Problem statement: Without the pictures, return each record as it appears.

Extracted data:
-- Opening Marker --

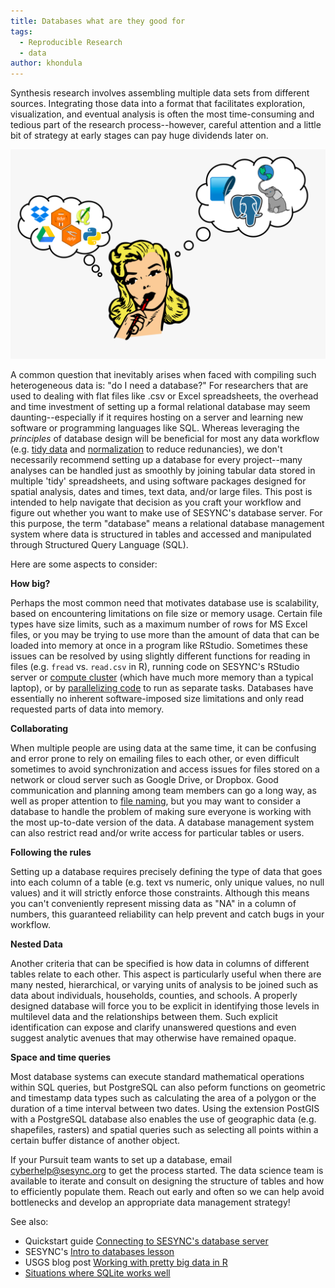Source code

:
 ```yaml
---
title: Databases what are they good for
tags:
  - Reproducible Research
  - data
author: khondula
---
```



Synthesis research involves assembling multiple data sets from different sources. Integrating those data into a format that facilitates exploration, visualization, and eventual analysis is often the most time-consuming and tedious part of the research process--however, careful attention and a little bit of strategy at early stages can pay huge dividends later on. 

![thinking](assets/images/db-thinking.png)

A common question that inevitably arises when faced with compiling such heterogeneous data is: "do I need a database?" For researchers that are used to dealing with flat files like .csv or Excel spreadsheets, the overhead and time investment of setting up a formal relational database may seem daunting--especially if it requires hosting on a server and learning new software or programming languages like SQL. Whereas leveraging the *principles* of database design will be beneficial for most any data workflow (e.g. [tidy data](https://vita.had.co.nz/papers/tidy-data.pdf) and [normalization](https://en.wikipedia.org/wiki/Database_normalization) to reduce redunancies), we don't necessarily recommend setting up a database for every project--many analyses can be handled just as smoothly by joining tabular data stored in multiple 'tidy' spreadsheets, and using software packages designed for spatial analysis, dates and times, text data, and/or large files. This post is intended to help navigate that decision as you craft your workflow and figure out whether you want to make use of SESYNC's database server. For this purpose, the term "database" means a relational database management system where data is structured in tables and accessed and manipulated through Structured Query Language (SQL).

Here are some aspects to consider:

**How big?** 

Perhaps the most common need that motivates database use is scalability, based on encountering limitations on file size or memory usage. Certain file types have size limits, such as a maximum number of rows for MS Excel files, or you may be trying  to use more than the amount of data that can be loaded into memory at once in a program like RStudio. Sometimes these issues can be resolved by using slightly different functions for reading in files (e.g. `fread` vs. `read.csv` in R), running code on SESYNC's RStudio server or [compute cluster](https://cyberhelp.sesync.org/faq/interactive-slurm-jobs.html) (which have much more memory than a typical laptop), or by [parallelizing code](https://cyberhelp.sesync.org/blog/using-rslurm-parallel.html) to run as separate tasks. Databases have essentially no inherent software-imposed size limitations and only read requested parts of data into memory. 

**Collaborating**

When multiple people are using data at the same time, it can be confusing and error prone to rely on emailing files to each other, or even difficult sometimes to avoid synchronization and access issues for files stored on a network or cloud server such as Google Drive, or Dropbox. Good communication and planning among team members can go a long way, as well as proper attention to [file naming](https://speakerdeck.com/jennybc/how-to-name-files), but you may want to consider a database to handle the problem of making sure everyone is working with the most up-to-date version of the data. A database management system can also restrict read and/or write access for particular tables or users. 

**Following the rules**

Setting up a database requires precisely defining the type of data that goes into each column of a table (e.g. text vs numeric, only unique values, no null values) and it will strictly enforce those constraints. Although this means you can't conveniently represent missing data as "NA" in a column of numbers, this guaranteed reliability can help prevent and catch bugs in your workflow. 

**Nested Data**

Another criteria that can be specified is how data in columns of different tables relate to each other. This aspect is particularly useful when there are many nested, hierarchical, or varying units of analysis to be joined such as data about individuals, households, counties, and schools. A properly designed database will force you to be explicit in identifying those levels in multilevel data and the relationships between them. Such explicit identification can expose and clarify unanswered questions and even suggest analytic avenues that may otherwise have remained opaque.

**Space and time queries**

Most database systems can execute standard mathematical operations within SQL queries, but PostgreSQL can also peform functions on geometric and timestamp data types such as calculating the area of a polygon or the duration of a time interval between two dates. Using the extension PostGIS with a PostgreSQL database also enables the use of geographic data (e.g. shapefiles, rasters) and spatial queries such as selecting all points within a certain buffer distance of another object. 


If your Pursuit team wants to set up a database, email cyberhelp@sesync.org to get the process started. The data science team is available to iterate and consult on designing the structure of tables and how to efficiently populate them. Reach out early and often so we can help avoid bottlenecks and develop an appropriate data management strategy!


See also:

* Quickstart guide [Connecting to SESYNC's database server](https://cyberhelp.sesync.org/quickstart/connect-to-a-database.html)
* SESYNC's [Intro to databases lesson](https://cyberhelp.sesync.org/introdb-lesson/)
* USGS blog post [Working with pretty big data in R](https://waterdata.usgs.gov/blog/formats/)
* [Situations where SQLite works well](https://www.sqlite.org/whentouse.html)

-- Closing Marker --

Answer for the task:
Source code

:
 ```yaml
---
title: Databases what are they good for
tags:
  - Reproducible Research
  - data
author: khondula
---
```



Synthesis research involves assembling multiple data sets from different sources. Integrating those data into a format that facilitates exploration, visualization, and eventual analysis is often the most time-consuming and tedious part of the research process--however, careful attention and a little bit of strategy at early stages can pay huge dividends later on. 

![thinking](assets/images/db-thinking.png)

A common question that inevitably arises when faced with compiling such heterogeneous data is: "do I need a database?" For researchers that are used to dealing with flat files like .csv or Excel spreadsheets, the overhead and time investment of setting up a formal relational database may seem daunting--especially if it requires hosting on a server and learning new software or programming languages like SQL. Whereas leveraging the *principles* of database design will be beneficial for most any data workflow (e.g. [tidy data](https://vita.had.co.nz/papers/tidy-data.pdf) and [normalization](https://en.wikipedia.org/wiki/Database_normalization) to reduce redunancies), we don't necessarily recommend setting up a database for every project--many analyses can be handled just as smoothly by joining tabular data stored in multiple 'tidy' spreadsheets, and using software packages designed for spatial analysis, dates and times, text data, and/or large files. This post is intended to help navigate that decision as you craft your workflow and figure out whether you want to make use of SESYNC's database server. For this purpose, the term "database" means a relational database management system where data is structured in tables and accessed and manipulated through Structured Query Language (SQL).

Here are some aspects to consider:

**How big?** 

Perhaps the most common need that motivates database use is scalability, based on encountering limitations on file size or memory usage. Certain file types have size limits, such as a maximum number of rows for MS Excel files, or you may be trying  to use more than the amount of data that can be loaded into memory at once in a program like RStudio. Sometimes these issues can be resolved by using slightly different functions for reading in files (e.g. `fread` vs. `read.csv` in R), running code on SESYNC's RStudio server or [compute cluster](https://cyberhelp.sesync.org/faq/interactive-slurm-jobs.html) (which have much more memory than a typical laptop), or by [parallelizing code](https://cyberhelp.sesync.org/blog/using-rslurm-parallel.html) to run as separate tasks. Databases have essentially no inherent software-imposed size limitations and only read requested parts of data into memory. 

**Collaborating**

When multiple people are using data at the same time, it can be confusing and error prone to rely on emailing files to each other, or even difficult sometimes to avoid synchronization and access issues for files stored on a network or cloud server such as Google Drive, or Dropbox. Good communication and planning among team members can go a long way, as well as proper attention to [file naming](https://speakerdeck.com/jennybc/how-to-name-files), but you may want to consider a database to handle the problem of making sure everyone is working with the most up-to-date version of the data. A database management system can also restrict read and/or write access for particular tables or users. 

**Following the rules**

Setting up a database requires precisely defining the type of data that goes into each column of a table (e.g. text vs numeric, only unique values, no null values) and it will strictly enforce those constraints. Although this means you can't conveniently represent missing data as "NA" in a column of numbers, this guaranteed reliability can help prevent and catch bugs in your workflow. 

**Nested Data**

Another criteria that can be specified is how data in columns of different tables relate to each other. This aspect is particularly useful when there are many nested, hierarchical, or varying units of analysis to be joined such as data about individuals, households, counties, and schools. A properly designed database will force you to be explicit in identifying those levels in multilevel data and the relationships between them. Such explicit identification can expose and clarify unanswered questions and even suggest analytic avenues that may otherwise have remained opaque.

**Space and time queries**

Most database systems can execute standard mathematical operations within SQL queries, but PostgreSQL can also peform functions on geometric and timestamp data types such as calculating the area of a polygon or the duration of a time interval between two dates. Using the extension PostGIS with a PostgreSQL database also enables the use of geographic data (e.g. shapefiles, rasters) and spatial queries such as selecting all points within a certain buffer distance of another object. 


If your Pursuit team wants to set up a database, email cyberhelp@sesync.org to get the process started. The data science team is available to iterate and consult on designing the structure of tables and how to efficiently populate them. Reach out early and often so we can help avoid bottlenecks and develop an appropriate data management strategy!


See also:

* Quickstart guide [Connecting to SESYNC's database server](https://cyberhelp.sesync.org/quickstart/connect-to-a-database.html)
* SESYNC's [Intro to databases lesson](https://cyberhelp.sesync.org/introdb-lesson/)
* USGS blog post [Working with pretty big data in R](https://waterdata.usgs.gov/blog/formats/)
* [Situations where SQLite works well](https://www.sqlite.org/whentouse.html)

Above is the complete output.